Ingredients:
- 6 cups (850g) seedless watermelon, cubed into 1-inch pieces
- 2 cups (300g) Persian cucumbers, sliced into half-moons
- ½ cup (75g) red onion, very thinly sliced
- 6 oz (170g) feta cheese, crumbled
- ¼ cup (10g) fresh mint leaves, torn
- ¼ cup (10g) fresh cilantro or parsley, chopped
- 3 tbsp (45ml) extra virgin olive oil
- 2 tbsp (30ml) fresh lime juice
- 1 tbsp (15ml) balsamic glaze
- ½ tsp (3g) sea salt
- ¼ tsp (1g) black pepper
Instructions:
- Cut the watermelon into uniform 1-inch cubes, slice the Persian cucumbers into thin half-moons, and shave the red onion as thinly as possible.
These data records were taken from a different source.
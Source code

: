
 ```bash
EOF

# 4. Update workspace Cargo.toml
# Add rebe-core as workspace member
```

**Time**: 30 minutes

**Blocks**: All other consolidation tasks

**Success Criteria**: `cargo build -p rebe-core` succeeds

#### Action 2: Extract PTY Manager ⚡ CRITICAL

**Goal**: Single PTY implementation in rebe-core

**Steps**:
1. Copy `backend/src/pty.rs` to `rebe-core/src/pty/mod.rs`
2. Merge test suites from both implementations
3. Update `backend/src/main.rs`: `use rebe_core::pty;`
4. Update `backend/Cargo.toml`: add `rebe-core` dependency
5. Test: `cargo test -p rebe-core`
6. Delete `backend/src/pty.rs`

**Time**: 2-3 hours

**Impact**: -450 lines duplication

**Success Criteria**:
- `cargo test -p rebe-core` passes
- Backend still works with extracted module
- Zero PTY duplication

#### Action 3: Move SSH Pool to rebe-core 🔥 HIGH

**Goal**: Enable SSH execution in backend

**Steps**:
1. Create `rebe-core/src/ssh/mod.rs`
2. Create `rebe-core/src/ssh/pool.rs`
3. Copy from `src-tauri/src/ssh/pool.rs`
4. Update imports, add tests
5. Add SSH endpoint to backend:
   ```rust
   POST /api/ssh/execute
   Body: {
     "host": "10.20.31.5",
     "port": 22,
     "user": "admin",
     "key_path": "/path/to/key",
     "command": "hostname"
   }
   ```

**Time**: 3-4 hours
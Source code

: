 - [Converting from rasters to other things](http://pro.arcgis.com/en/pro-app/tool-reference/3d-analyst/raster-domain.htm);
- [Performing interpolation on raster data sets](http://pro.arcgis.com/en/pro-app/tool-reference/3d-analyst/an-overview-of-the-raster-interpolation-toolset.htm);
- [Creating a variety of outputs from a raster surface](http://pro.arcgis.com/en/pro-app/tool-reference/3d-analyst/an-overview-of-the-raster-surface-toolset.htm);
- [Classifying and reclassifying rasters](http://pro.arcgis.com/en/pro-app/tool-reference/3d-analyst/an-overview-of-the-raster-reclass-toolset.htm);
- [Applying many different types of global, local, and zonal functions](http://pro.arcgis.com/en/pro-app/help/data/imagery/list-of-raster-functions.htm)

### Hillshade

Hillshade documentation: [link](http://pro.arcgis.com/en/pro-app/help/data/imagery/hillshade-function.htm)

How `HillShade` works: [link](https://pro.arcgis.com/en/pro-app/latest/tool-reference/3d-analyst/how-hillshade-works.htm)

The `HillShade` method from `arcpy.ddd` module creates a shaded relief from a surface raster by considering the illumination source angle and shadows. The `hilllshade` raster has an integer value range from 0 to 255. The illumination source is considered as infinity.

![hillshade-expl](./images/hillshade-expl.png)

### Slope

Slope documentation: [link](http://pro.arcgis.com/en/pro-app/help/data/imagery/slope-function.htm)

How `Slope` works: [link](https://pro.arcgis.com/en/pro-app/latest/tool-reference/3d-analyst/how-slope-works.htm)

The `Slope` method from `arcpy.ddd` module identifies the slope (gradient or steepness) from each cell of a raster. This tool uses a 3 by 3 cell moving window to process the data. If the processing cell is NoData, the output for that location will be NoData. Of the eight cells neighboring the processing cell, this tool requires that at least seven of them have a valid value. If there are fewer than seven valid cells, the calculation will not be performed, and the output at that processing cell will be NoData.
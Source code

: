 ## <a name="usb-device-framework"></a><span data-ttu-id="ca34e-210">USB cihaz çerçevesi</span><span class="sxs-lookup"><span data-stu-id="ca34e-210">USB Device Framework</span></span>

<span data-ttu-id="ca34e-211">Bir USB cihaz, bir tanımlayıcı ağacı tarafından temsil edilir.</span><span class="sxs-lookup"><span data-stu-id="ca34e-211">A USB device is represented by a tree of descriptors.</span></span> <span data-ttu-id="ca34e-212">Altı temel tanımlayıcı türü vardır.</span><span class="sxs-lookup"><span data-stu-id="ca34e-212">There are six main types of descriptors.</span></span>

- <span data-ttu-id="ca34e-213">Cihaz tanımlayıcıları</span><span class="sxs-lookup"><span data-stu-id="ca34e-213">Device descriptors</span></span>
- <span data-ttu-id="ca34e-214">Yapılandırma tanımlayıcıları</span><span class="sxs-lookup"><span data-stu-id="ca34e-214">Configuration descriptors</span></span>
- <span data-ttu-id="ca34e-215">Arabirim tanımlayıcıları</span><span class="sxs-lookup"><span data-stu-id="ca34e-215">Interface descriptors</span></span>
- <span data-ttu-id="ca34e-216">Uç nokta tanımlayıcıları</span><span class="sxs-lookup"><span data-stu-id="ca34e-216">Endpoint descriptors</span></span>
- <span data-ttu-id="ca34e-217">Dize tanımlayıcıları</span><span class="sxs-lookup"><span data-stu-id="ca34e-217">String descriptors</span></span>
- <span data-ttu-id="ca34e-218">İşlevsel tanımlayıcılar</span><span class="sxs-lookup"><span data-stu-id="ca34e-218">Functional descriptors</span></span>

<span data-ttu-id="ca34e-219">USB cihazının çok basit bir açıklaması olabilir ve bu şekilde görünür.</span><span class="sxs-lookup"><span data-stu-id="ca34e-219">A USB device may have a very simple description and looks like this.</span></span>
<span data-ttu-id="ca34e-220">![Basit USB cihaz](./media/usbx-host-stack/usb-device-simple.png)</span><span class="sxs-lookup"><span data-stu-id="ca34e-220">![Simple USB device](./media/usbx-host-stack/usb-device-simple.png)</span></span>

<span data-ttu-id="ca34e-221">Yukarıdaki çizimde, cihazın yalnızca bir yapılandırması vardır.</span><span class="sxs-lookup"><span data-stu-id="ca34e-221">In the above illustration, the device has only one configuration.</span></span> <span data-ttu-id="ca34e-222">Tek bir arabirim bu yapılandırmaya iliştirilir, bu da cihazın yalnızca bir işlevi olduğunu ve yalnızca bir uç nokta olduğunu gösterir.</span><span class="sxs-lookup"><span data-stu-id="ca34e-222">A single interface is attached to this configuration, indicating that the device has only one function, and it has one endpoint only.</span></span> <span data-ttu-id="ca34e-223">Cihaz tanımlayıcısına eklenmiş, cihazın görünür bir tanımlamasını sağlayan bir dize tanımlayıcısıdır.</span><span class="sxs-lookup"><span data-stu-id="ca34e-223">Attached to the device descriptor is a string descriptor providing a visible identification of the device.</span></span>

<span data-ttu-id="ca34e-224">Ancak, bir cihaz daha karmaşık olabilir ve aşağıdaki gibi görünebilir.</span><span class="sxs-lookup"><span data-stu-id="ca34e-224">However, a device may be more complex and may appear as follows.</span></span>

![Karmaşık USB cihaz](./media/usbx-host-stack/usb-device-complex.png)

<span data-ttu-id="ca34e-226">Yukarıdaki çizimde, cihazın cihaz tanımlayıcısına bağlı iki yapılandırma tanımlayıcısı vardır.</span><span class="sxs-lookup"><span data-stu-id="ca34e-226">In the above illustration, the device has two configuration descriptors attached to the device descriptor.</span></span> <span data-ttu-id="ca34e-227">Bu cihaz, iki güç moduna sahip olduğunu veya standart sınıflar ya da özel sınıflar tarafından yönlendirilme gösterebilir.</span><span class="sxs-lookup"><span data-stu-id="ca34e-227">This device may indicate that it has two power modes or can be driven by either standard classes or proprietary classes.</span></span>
- In a small bowl, combine the olive oil, lime juice, salt, and pepper; whisk vigorously until the mixture is emulsified.
- Spread the watermelon cubes across the tray to create a foundation, then tuck the cucumber slices and red onion slivers in between the melon.
- Sprinkle the crumbled feta and torn mint leaves evenly over the top of the arrangement.
- Drizzle the lime vinaigrette evenly over the entire tray and finish with a decorative zigzag pattern of balsamic glaze.